● INSTRUCTIONS FOR THE TASK
Output the whole listing exactly, except for the pictures in it.
/---
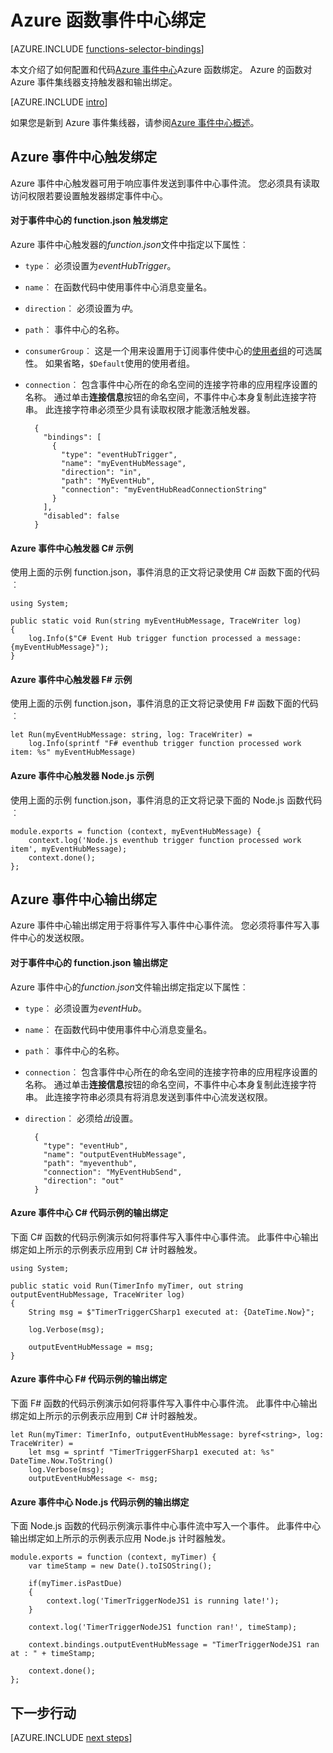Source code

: <properties
    pageTitle="Azure 函数事件中心绑定 |Microsoft Azure"
    description="了解如何在 Azure 的函数中使用 Azure 事件中心绑定。"
    services="functions"
    documentationCenter="na"
    authors="wesmc7777"
    manager="erikre"
    editor=""
    tags=""
    keywords="azure 函数，函数、 事件处理、 动态计算、 无服务器体系结构"/>

<tags
    ms.service="functions"
    ms.devlang="multiple"
    ms.topic="reference"
    ms.tgt_pltfrm="multiple"
    ms.workload="na"
    ms.date="10/17/2016"
    ms.author="wesmc"/>

# <a name="azure-functions-event-hub-bindings"></a>Azure 函数事件中心绑定

[AZURE.INCLUDE [functions-selector-bindings](../../includes/functions-selector-bindings.md)]

本文介绍了如何配置和代码[Azure 事件中心](../event-hubs/event-hubs-overview.md)Azure 函数绑定。 Azure 的函数对 Azure 事件集线器支持触发器和输出绑定。

[AZURE.INCLUDE [intro](../../includes/functions-bindings-intro.md)] 

如果您是新到 Azure 事件集线器，请参阅[Azure 事件中心概述](../event-hubs/event-hubs-overview.md)。

## <a name="azure-event-hub-trigger-binding"></a>Azure 事件中心触发绑定

Azure 事件中心触发器可用于响应事件发送到事件中心事件流。 您必须具有读取访问权限若要设置触发器绑定事件中心。

#### <a name="functionjson-for-event-hub-trigger-binding"></a>对于事件中心的 function.json 触发绑定

Azure 事件中心触发器的*function.json*文件中指定以下属性︰

- `type`︰ 必须设置为*eventHubTrigger*。
- `name`︰ 在函数代码中使用事件中心消息变量名。 
- `direction`︰ 必须设置为*中*。 
- `path`︰ 事件中心的名称。
- `consumerGroup`︰ 这是一个用来设置用于订阅事件使中心的[使用者组](../event-hubs-overview.md#consumer-groups)的可选属性。 如果省略，`$Default`使用的使用者组。 
- `connection`︰ 包含事件中心所在的命名空间的连接字符串的应用程序设置的名称。 通过单击**连接信息**按钮的命名空间，不事件中心本身复制此连接字符串。  此连接字符串必须至少具有读取权限才能激活触发器。

        {
          "bindings": [
            {
              "type": "eventHubTrigger",
              "name": "myEventHubMessage",
              "direction": "in",
              "path": "MyEventHub",
              "connection": "myEventHubReadConnectionString"
            }
          ],
          "disabled": false
        }

#### <a name="azure-event-hub-trigger-c-example"></a>Azure 事件中心触发器 C# 示例
 
使用上面的示例 function.json，事件消息的正文将记录使用 C# 函数下面的代码︰
 
    using System;
    
    public static void Run(string myEventHubMessage, TraceWriter log)
    {
        log.Info($"C# Event Hub trigger function processed a message: {myEventHubMessage}");
    }

#### <a name="azure-event-hub-trigger-f-example"></a>Azure 事件中心触发器 F# 示例

使用上面的示例 function.json，事件消息的正文将记录使用 F# 函数下面的代码︰

    let Run(myEventHubMessage: string, log: TraceWriter) =
        log.Info(sprintf "F# eventhub trigger function processed work item: %s" myEventHubMessage)

#### <a name="azure-event-hub-trigger-nodejs-example"></a>Azure 事件中心触发器 Node.js 示例
 
使用上面的示例 function.json，事件消息的正文将记录下面的 Node.js 函数代码︰
 
    module.exports = function (context, myEventHubMessage) {
        context.log('Node.js eventhub trigger function processed work item', myEventHubMessage);    
        context.done();
    };


## <a name="azure-event-hub-output-binding"></a>Azure 事件中心输出绑定

Azure 事件中心输出绑定用于将事件写入事件中心事件流。 您必须将事件写入事件中心的发送权限。 

#### <a name="functionjson-for-event-hub-output-binding"></a>对于事件中心的 function.json 输出绑定

Azure 事件中心的*function.json*文件输出绑定指定以下属性︰

- `type`︰ 必须设置为*eventHub*。
- `name`︰ 在函数代码中使用事件中心消息变量名。 
- `path`︰ 事件中心的名称。
- `connection`︰ 包含事件中心所在的命名空间的连接字符串的应用程序设置的名称。 通过单击**连接信息**按钮的命名空间，不事件中心本身复制此连接字符串。  此连接字符串必须具有将消息发送到事件中心流发送权限。
- `direction`︰ 必须给*出*设置。 

        {
          "type": "eventHub",
          "name": "outputEventHubMessage",
          "path": "myeventhub",
          "connection": "MyEventHubSend",
          "direction": "out"
        }


#### <a name="azure-event-hub-c-code-example-for-output-binding"></a>Azure 事件中心 C# 代码示例的输出绑定
 
下面 C# 函数的代码示例演示如何将事件写入事件中心事件流。 此事件中心输出绑定如上所示的示例表示应用到 C# 计时器触发。  
 
    using System;
    
    public static void Run(TimerInfo myTimer, out string outputEventHubMessage, TraceWriter log)
    {
        String msg = $"TimerTriggerCSharp1 executed at: {DateTime.Now}";
    
        log.Verbose(msg);   
        
        outputEventHubMessage = msg;
    }

#### <a name="azure-event-hub-f-code-example-for-output-binding"></a>Azure 事件中心 F# 代码示例的输出绑定

下面 F# 函数的代码示例演示如何将事件写入事件中心事件流。 此事件中心输出绑定如上所示的示例表示应用到 C# 计时器触发。

    let Run(myTimer: TimerInfo, outputEventHubMessage: byref<string>, log: TraceWriter) =
        let msg = sprintf "TimerTriggerFSharp1 executed at: %s" DateTime.Now.ToString()
        log.Verbose(msg);
        outputEventHubMessage <- msg;

#### <a name="azure-event-hub-nodejs-code-example-for-output-binding"></a>Azure 事件中心 Node.js 代码示例的输出绑定
 
下面 Node.js 函数的代码示例演示事件中心事件流中写入一个事件。 此事件中心输出绑定如上所示的示例表示应用 Node.js 计时器触发。  
 
    module.exports = function (context, myTimer) {
        var timeStamp = new Date().toISOString();
        
        if(myTimer.isPastDue)
        {
            context.log('TimerTriggerNodeJS1 is running late!');
        }

        context.log('TimerTriggerNodeJS1 function ran!', timeStamp);   
        
        context.bindings.outputEventHubMessage = "TimerTriggerNodeJS1 ran at : " + timeStamp;
    
        context.done();
    };

## <a name="next-steps"></a>下一步行动

[AZURE.INCLUDE [next steps](../../includes/functions-bindings-next-steps.md)]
\---
● RESULT OF THE EXERCISE
Source code

: <properties
    pageTitle="Azure 函数事件中心绑定 |Microsoft Azure"
    description="了解如何在 Azure 的函数中使用 Azure 事件中心绑定。"
    services="functions"
    documentationCenter="na"
    authors="wesmc7777"
    manager="erikre"
    editor=""
    tags=""
    keywords="azure 函数，函数、 事件处理、 动态计算、 无服务器体系结构"/>

<tags
    ms.service="functions"
    ms.devlang="multiple"
    ms.topic="reference"
    ms.tgt_pltfrm="multiple"
    ms.workload="na"
    ms.date="10/17/2016"
    ms.author="wesmc"/>

# <a name="azure-functions-event-hub-bindings"></a>Azure 函数事件中心绑定

[AZURE.INCLUDE [functions-selector-bindings](../../includes/functions-selector-bindings.md)]

本文介绍了如何配置和代码[Azure 事件中心](../event-hubs/event-hubs-overview.md)Azure 函数绑定。 Azure 的函数对 Azure 事件集线器支持触发器和输出绑定。

[AZURE.INCLUDE [intro](../../includes/functions-bindings-intro.md)] 

如果您是新到 Azure 事件集线器，请参阅[Azure 事件中心概述](../event-hubs/event-hubs-overview.md)。

## <a name="azure-event-hub-trigger-binding"></a>Azure 事件中心触发绑定

Azure 事件中心触发器可用于响应事件发送到事件中心事件流。 您必须具有读取访问权限若要设置触发器绑定事件中心。

#### <a name="functionjson-for-event-hub-trigger-binding"></a>对于事件中心的 function.json 触发绑定

Azure 事件中心触发器的*function.json*文件中指定以下属性︰

- `type`︰ 必须设置为*eventHubTrigger*。
- `name`︰ 在函数代码中使用事件中心消息变量名。 
- `direction`︰ 必须设置为*中*。 
- `path`︰ 事件中心的名称。
- `consumerGroup`︰ 这是一个用来设置用于订阅事件使中心的[使用者组](../event-hubs-overview.md#consumer-groups)的可选属性。 如果省略，`$Default`使用的使用者组。 
- `connection`︰ 包含事件中心所在的命名空间的连接字符串的应用程序设置的名称。 通过单击**连接信息**按钮的命名空间，不事件中心本身复制此连接字符串。  此连接字符串必须至少具有读取权限才能激活触发器。

        {
          "bindings": [
            {
              "type": "eventHubTrigger",
              "name": "myEventHubMessage",
              "direction": "in",
              "path": "MyEventHub",
              "connection": "myEventHubReadConnectionString"
            }
          ],
          "disabled": false
        }

#### <a name="azure-event-hub-trigger-c-example"></a>Azure 事件中心触发器 C# 示例
 
使用上面的示例 function.json，事件消息的正文将记录使用 C# 函数下面的代码︰
 
    using System;
    
    public static void Run(string myEventHubMessage, TraceWriter log)
    {
        log.Info($"C# Event Hub trigger function processed a message: {myEventHubMessage}");
    }

#### <a name="azure-event-hub-trigger-f-example"></a>Azure 事件中心触发器 F# 示例

使用上面的示例 function.json，事件消息的正文将记录使用 F# 函数下面的代码︰

    let Run(myEventHubMessage: string, log: TraceWriter) =
        log.Info(sprintf "F# eventhub trigger function processed work item: %s" myEventHubMessage)

#### <a name="azure-event-hub-trigger-nodejs-example"></a>Azure 事件中心触发器 Node.js 示例
 
使用上面的示例 function.json，事件消息的正文将记录下面的 Node.js 函数代码︰
 
    module.exports = function (context, myEventHubMessage) {
        context.log('Node.js eventhub trigger function processed work item', myEventHubMessage);    
        context.done();
    };


## <a name="azure-event-hub-output-binding"></a>Azure 事件中心输出绑定

Azure 事件中心输出绑定用于将事件写入事件中心事件流。 您必须将事件写入事件中心的发送权限。 

#### <a name="functionjson-for-event-hub-output-binding"></a>对于事件中心的 function.json 输出绑定

Azure 事件中心的*function.json*文件输出绑定指定以下属性︰

- `type`︰ 必须设置为*eventHub*。
- `name`︰ 在函数代码中使用事件中心消息变量名。 
- `path`︰ 事件中心的名称。
- `connection`︰ 包含事件中心所在的命名空间的连接字符串的应用程序设置的名称。 通过单击**连接信息**按钮的命名空间，不事件中心本身复制此连接字符串。  此连接字符串必须具有将消息发送到事件中心流发送权限。
- `direction`︰ 必须给*出*设置。 

        {
          "type": "eventHub",
          "name": "outputEventHubMessage",
          "path": "myeventhub",
          "connection": "MyEventHubSend",
          "direction": "out"
        }


#### <a name="azure-event-hub-c-code-example-for-output-binding"></a>Azure 事件中心 C# 代码示例的输出绑定
 
下面 C# 函数的代码示例演示如何将事件写入事件中心事件流。 此事件中心输出绑定如上所示的示例表示应用到 C# 计时器触发。  
 
    using System;
    
    public static void Run(TimerInfo myTimer, out string outputEventHubMessage, TraceWriter log)
    {
        String msg = $"TimerTriggerCSharp1 executed at: {DateTime.Now}";
    
        log.Verbose(msg);   
        
        outputEventHubMessage = msg;
    }

#### <a name="azure-event-hub-f-code-example-for-output-binding"></a>Azure 事件中心 F# 代码示例的输出绑定

下面 F# 函数的代码示例演示如何将事件写入事件中心事件流。 此事件中心输出绑定如上所示的示例表示应用到 C# 计时器触发。

    let Run(myTimer: TimerInfo, outputEventHubMessage: byref<string>, log: TraceWriter) =
        let msg = sprintf "TimerTriggerFSharp1 executed at: %s" DateTime.Now.ToString()
        log.Verbose(msg);
        outputEventHubMessage <- msg;

#### <a name="azure-event-hub-nodejs-code-example-for-output-binding"></a>Azure 事件中心 Node.js 代码示例的输出绑定
 
下面 Node.js 函数的代码示例演示事件中心事件流中写入一个事件。 此事件中心输出绑定如上所示的示例表示应用 Node.js 计时器触发。  
 
    module.exports = function (context, myTimer) {
        var timeStamp = new Date().toISOString();
        
        if(myTimer.isPastDue)
        {
            context.log('TimerTriggerNodeJS1 is running late!');
        }

        context.log('TimerTriggerNodeJS1 function ran!', timeStamp);   
        
        context.bindings.outputEventHubMessage = "TimerTriggerNodeJS1 ran at : " + timeStamp;
    
        context.done();
    };

## <a name="next-steps"></a>下一步行动

[AZURE.INCLUDE [next steps](../../includes/functions-bindings-next-steps.md)]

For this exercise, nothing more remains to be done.